— Data for analysis —
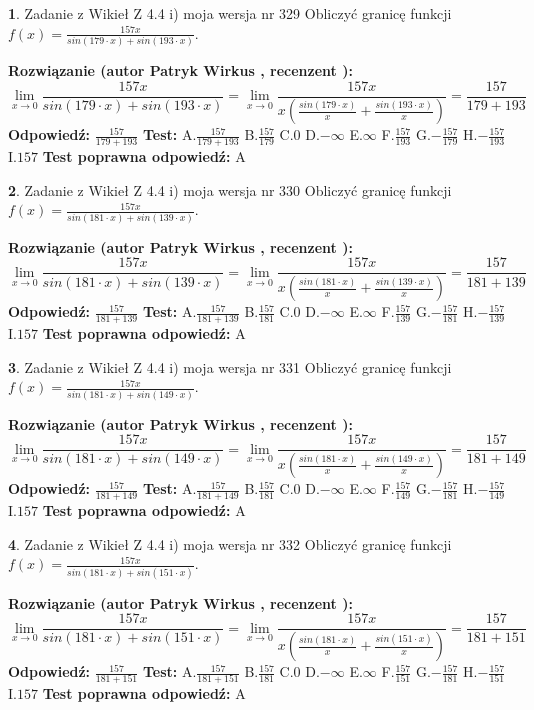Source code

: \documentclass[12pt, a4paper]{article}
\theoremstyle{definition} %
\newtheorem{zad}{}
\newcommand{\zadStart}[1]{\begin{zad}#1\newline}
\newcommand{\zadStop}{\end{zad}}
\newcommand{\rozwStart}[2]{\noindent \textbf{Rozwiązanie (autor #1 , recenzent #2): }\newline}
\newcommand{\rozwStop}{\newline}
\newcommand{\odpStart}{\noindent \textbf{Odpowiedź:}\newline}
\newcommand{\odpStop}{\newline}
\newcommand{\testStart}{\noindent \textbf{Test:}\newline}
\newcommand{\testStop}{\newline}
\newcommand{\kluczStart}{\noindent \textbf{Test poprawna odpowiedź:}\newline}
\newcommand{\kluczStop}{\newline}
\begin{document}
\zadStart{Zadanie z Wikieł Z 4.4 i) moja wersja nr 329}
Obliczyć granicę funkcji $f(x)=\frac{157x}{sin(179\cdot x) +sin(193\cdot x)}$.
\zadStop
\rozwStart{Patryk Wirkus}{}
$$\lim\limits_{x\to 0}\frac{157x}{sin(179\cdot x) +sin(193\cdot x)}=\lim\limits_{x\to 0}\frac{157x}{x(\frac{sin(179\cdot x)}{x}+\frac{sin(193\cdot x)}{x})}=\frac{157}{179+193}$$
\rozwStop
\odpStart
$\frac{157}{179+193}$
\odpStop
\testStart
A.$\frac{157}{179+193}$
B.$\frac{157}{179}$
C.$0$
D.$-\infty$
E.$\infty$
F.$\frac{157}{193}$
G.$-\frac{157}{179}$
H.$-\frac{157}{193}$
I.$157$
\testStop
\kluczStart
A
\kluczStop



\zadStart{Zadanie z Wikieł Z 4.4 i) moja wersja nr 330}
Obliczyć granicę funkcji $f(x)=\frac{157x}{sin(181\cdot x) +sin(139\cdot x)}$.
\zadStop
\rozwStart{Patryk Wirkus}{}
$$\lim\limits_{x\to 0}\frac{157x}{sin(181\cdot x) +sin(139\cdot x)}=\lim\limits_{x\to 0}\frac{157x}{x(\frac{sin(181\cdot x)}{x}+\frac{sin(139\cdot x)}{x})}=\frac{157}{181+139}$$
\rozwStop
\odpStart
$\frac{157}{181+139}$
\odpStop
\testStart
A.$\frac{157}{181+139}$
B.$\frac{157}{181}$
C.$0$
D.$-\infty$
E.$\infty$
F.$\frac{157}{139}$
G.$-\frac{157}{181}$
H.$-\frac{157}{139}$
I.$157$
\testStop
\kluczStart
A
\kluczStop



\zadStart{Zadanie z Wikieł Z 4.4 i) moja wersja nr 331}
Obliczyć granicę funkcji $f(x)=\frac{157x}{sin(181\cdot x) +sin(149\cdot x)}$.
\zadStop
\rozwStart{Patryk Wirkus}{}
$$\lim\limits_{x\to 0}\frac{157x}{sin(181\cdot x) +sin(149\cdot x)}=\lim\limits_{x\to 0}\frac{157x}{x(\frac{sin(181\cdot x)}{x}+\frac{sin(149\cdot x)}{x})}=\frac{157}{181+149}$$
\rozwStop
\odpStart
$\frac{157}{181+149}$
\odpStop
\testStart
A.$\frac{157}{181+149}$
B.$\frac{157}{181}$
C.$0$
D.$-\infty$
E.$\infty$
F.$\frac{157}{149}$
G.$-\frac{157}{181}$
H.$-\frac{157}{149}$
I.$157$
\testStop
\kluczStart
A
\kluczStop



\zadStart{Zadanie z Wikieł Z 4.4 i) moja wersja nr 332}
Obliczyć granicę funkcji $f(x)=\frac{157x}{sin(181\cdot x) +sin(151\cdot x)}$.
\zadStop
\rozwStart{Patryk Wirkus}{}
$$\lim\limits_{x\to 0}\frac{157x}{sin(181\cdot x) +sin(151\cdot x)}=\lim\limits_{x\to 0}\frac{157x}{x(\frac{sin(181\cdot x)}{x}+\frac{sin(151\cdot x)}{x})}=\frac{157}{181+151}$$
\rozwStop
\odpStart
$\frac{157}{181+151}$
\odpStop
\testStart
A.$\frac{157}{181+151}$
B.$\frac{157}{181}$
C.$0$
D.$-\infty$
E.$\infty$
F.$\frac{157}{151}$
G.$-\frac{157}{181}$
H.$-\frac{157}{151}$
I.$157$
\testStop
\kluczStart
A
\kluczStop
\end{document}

— What to work on —
Only the records are wanted, copied exactly, with the pictures dropped.

— Output —
Source code

: \documentclass[12pt, a4paper]{article}
\theoremstyle{definition} %
\newtheorem{zad}{}
\newcommand{\zadStart}[1]{\begin{zad}#1\newline}
\newcommand{\zadStop}{\end{zad}}
\newcommand{\rozwStart}[2]{\noindent \textbf{Rozwiązanie (autor #1 , recenzent #2): }\newline}
\newcommand{\rozwStop}{\newline}
\newcommand{\odpStart}{\noindent \textbf{Odpowiedź:}\newline}
\newcommand{\odpStop}{\newline}
\newcommand{\testStart}{\noindent \textbf{Test:}\newline}
\newcommand{\testStop}{\newline}
\newcommand{\kluczStart}{\noindent \textbf{Test poprawna odpowiedź:}\newline}
\newcommand{\kluczStop}{\newline}
\begin{document}
\zadStart{Zadanie z Wikieł Z 4.4 i) moja wersja nr 329}
Obliczyć granicę funkcji $f(x)=\frac{157x}{sin(179\cdot x) +sin(193\cdot x)}$.
\zadStop
\rozwStart{Patryk Wirkus}{}
$$\lim\limits_{x\to 0}\frac{157x}{sin(179\cdot x) +sin(193\cdot x)}=\lim\limits_{x\to 0}\frac{157x}{x(\frac{sin(179\cdot x)}{x}+\frac{sin(193\cdot x)}{x})}=\frac{157}{179+193}$$
\rozwStop
\odpStart
$\frac{157}{179+193}$
\odpStop
\testStart
A.$\frac{157}{179+193}$
B.$\frac{157}{179}$
C.$0$
D.$-\infty$
E.$\infty$
F.$\frac{157}{193}$
G.$-\frac{157}{179}$
H.$-\frac{157}{193}$
I.$157$
\testStop
\kluczStart
A
\kluczStop



\zadStart{Zadanie z Wikieł Z 4.4 i) moja wersja nr 330}
Obliczyć granicę funkcji $f(x)=\frac{157x}{sin(181\cdot x) +sin(139\cdot x)}$.
\zadStop
\rozwStart{Patryk Wirkus}{}
$$\lim\limits_{x\to 0}\frac{157x}{sin(181\cdot x) +sin(139\cdot x)}=\lim\limits_{x\to 0}\frac{157x}{x(\frac{sin(181\cdot x)}{x}+\frac{sin(139\cdot x)}{x})}=\frac{157}{181+139}$$
\rozwStop
\odpStart
$\frac{157}{181+139}$
\odpStop
\testStart
A.$\frac{157}{181+139}$
B.$\frac{157}{181}$
C.$0$
D.$-\infty$
E.$\infty$
F.$\frac{157}{139}$
G.$-\frac{157}{181}$
H.$-\frac{157}{139}$
I.$157$
\testStop
\kluczStart
A
\kluczStop



\zadStart{Zadanie z Wikieł Z 4.4 i) moja wersja nr 331}
Obliczyć granicę funkcji $f(x)=\frac{157x}{sin(181\cdot x) +sin(149\cdot x)}$.
\zadStop
\rozwStart{Patryk Wirkus}{}
$$\lim\limits_{x\to 0}\frac{157x}{sin(181\cdot x) +sin(149\cdot x)}=\lim\limits_{x\to 0}\frac{157x}{x(\frac{sin(181\cdot x)}{x}+\frac{sin(149\cdot x)}{x})}=\frac{157}{181+149}$$
\rozwStop
\odpStart
$\frac{157}{181+149}$
\odpStop
\testStart
A.$\frac{157}{181+149}$
B.$\frac{157}{181}$
C.$0$
D.$-\infty$
E.$\infty$
F.$\frac{157}{149}$
G.$-\frac{157}{181}$
H.$-\frac{157}{149}$
I.$157$
\testStop
\kluczStart
A
\kluczStop



\zadStart{Zadanie z Wikieł Z 4.4 i) moja wersja nr 332}
Obliczyć granicę funkcji $f(x)=\frac{157x}{sin(181\cdot x) +sin(151\cdot x)}$.
\zadStop
\rozwStart{Patryk Wirkus}{}
$$\lim\limits_{x\to 0}\frac{157x}{sin(181\cdot x) +sin(151\cdot x)}=\lim\limits_{x\to 0}\frac{157x}{x(\frac{sin(181\cdot x)}{x}+\frac{sin(151\cdot x)}{x})}=\frac{157}{181+151}$$
\rozwStop
\odpStart
$\frac{157}{181+151}$
\odpStop
\testStart
A.$\frac{157}{181+151}$
B.$\frac{157}{181}$
C.$0$
D.$-\infty$
E.$\infty$
F.$\frac{157}{151}$
G.$-\frac{157}{181}$
H.$-\frac{157}{151}$
I.$157$
\testStop
\kluczStart
A
\kluczStop
\end{document}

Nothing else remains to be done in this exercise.